A South African airline claims local authorities are unfairly holding back its bid to kickstart several flights in Botswana, including those between Gaborone and Cape Town, in order to protect Air Botswana.
CemAir, a mid-tier airline based out of Johannesburg, operated Air Botswana’s Gaborone-Cape Town route on a wet lease between February 2017 and January 2018, when the South African airline was grounded after failing a technical inspection by that country’s civil aviation authorities. A wet lease refers to an arrangement where one airline uses another’s aircraft and cabin crew.

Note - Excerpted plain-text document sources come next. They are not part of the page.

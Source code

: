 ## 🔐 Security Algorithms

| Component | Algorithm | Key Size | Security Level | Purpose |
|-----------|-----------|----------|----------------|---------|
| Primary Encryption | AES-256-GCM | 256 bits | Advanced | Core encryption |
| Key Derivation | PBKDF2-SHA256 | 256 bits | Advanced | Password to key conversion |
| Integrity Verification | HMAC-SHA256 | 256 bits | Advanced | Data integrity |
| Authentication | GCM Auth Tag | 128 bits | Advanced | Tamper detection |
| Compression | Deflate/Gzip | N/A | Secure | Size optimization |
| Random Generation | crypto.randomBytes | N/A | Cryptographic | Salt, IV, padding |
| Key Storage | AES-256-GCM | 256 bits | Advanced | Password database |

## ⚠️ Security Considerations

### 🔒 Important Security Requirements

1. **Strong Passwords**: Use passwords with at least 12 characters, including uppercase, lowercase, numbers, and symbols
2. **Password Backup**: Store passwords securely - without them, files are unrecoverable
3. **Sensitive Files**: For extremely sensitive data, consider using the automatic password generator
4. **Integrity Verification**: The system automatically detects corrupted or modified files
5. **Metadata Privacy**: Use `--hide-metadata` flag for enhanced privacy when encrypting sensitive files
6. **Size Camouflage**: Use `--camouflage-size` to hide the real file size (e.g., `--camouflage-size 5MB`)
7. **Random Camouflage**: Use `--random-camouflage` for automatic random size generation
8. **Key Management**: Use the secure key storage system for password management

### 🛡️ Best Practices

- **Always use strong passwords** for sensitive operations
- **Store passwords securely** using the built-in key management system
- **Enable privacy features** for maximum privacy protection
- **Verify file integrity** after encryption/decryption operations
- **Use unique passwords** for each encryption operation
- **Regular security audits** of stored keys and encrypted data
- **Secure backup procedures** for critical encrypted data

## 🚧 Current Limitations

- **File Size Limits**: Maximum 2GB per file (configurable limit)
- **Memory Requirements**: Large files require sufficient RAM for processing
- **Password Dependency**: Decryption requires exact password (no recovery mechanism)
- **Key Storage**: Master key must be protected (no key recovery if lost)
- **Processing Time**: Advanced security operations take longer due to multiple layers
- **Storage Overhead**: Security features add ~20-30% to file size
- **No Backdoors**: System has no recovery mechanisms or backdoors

CemAir apparently rectified its technical issues with aviation authorities in South Africa and applied to re-enter the Botswana market on its own strength, with plans for flights from Kasane, Maun and Gaborone to various destinations in South Africa. The South African airline had planned to launch its re-entry into Botswana on August 2, with a Gaborone-Cape Town flight, but had not received any feedback to an August 2017 application from local aviation authorities. Had the August 2 flights begun, CemAir would have transformed from a South African to an international airline and the failure prompted a frustrated response from the company’s CEO, Miles van der Molen.
“At this stage we have no choice but to cancel our flight (because of) the evasive and obstructive behaviour from the Botswana Ministry of Transport (which) contravenes the country’s stated policy and mimics the exact protectionist behaviour that Bilateral Air Services Agreements aim to unravel,” Molen said. “Botswana’s failure to respond can only be seen as anti-competitive behaviour and in itself is in direct violation of the Bilateral Air Services Agreement between the two countries.” Molen said the only formal response received to date from Botswana authorities had been to the effect that a request for approval
“The response further warned that the implementation of any scheduled service into Botswana without this approval would be a violation of Botswana’s regulations as well as the Bilateral Air Services Agreement with South Africa,” Molen said. This week, Transport and Communications minister, Kitso Mokaila told BusinessWeek he was unaware of the matter and referred enquiries to the CAAB, which in turn said the issue had not yet reached their attention and was possibly still at Ministry level. By Press time, the Ministry officials had not responded to written enquiries.
Local aviation experts however told BusinessWeek that government’s approach in the matter was possibly an attempt to shore up value for Air Botswana, which is currently being spruced up for privatisation. “Those routes that CemAir is eying add value to Air Botswana’s value proposition in a privatisation and handing them over to a South African player to dominate is literally stripping value from Air Botswana,” said one expert who requested anonymity for professional reasons.
“Air Botswana’s value is in both its physical assets and the routes it has access to. We know government is trying to up its value ahead of restarting the privatisation bid.”
Botswana and South Africa have regularly had prickly aviation relations, with the former eager to avoid the takeover of its skies by South African players. In 2010, the two countries fought over the Johannesburg-Maun route, with the South Africans again accusing Botswana of trying to protect Air Botswana by “monopolising” the route.